TASK REQUIREMENTS: Copy out, from the data below, each line in which the word "restrições" occurs.

DATA PROVIDED:
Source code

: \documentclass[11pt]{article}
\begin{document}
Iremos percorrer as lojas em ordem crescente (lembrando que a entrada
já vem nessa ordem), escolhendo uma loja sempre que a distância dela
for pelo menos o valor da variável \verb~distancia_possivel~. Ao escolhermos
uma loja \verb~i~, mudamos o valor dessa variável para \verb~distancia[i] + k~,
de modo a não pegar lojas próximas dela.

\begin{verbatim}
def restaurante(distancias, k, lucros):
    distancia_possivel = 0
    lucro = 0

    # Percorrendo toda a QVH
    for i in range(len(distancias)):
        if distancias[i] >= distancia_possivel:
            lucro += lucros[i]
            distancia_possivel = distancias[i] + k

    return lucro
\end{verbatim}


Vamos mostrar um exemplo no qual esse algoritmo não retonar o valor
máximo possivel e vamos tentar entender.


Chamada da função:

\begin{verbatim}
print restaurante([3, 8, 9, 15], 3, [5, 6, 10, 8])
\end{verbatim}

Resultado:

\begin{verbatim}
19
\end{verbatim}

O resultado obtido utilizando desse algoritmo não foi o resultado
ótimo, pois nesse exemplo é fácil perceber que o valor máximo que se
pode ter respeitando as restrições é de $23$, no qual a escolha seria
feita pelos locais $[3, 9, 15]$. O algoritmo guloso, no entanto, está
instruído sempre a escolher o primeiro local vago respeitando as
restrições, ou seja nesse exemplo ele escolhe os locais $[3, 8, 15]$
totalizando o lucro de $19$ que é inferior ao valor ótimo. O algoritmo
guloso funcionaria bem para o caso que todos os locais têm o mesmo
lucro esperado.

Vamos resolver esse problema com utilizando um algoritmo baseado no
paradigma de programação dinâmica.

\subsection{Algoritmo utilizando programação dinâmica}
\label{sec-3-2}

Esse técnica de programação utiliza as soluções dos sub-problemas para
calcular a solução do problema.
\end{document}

SOLUTION:
pode ter respeitando as restrições é de $23$, no qual a escolha seria
restrições, ou seja nesse exemplo ele escolhe os locais $[3, 8, 15]$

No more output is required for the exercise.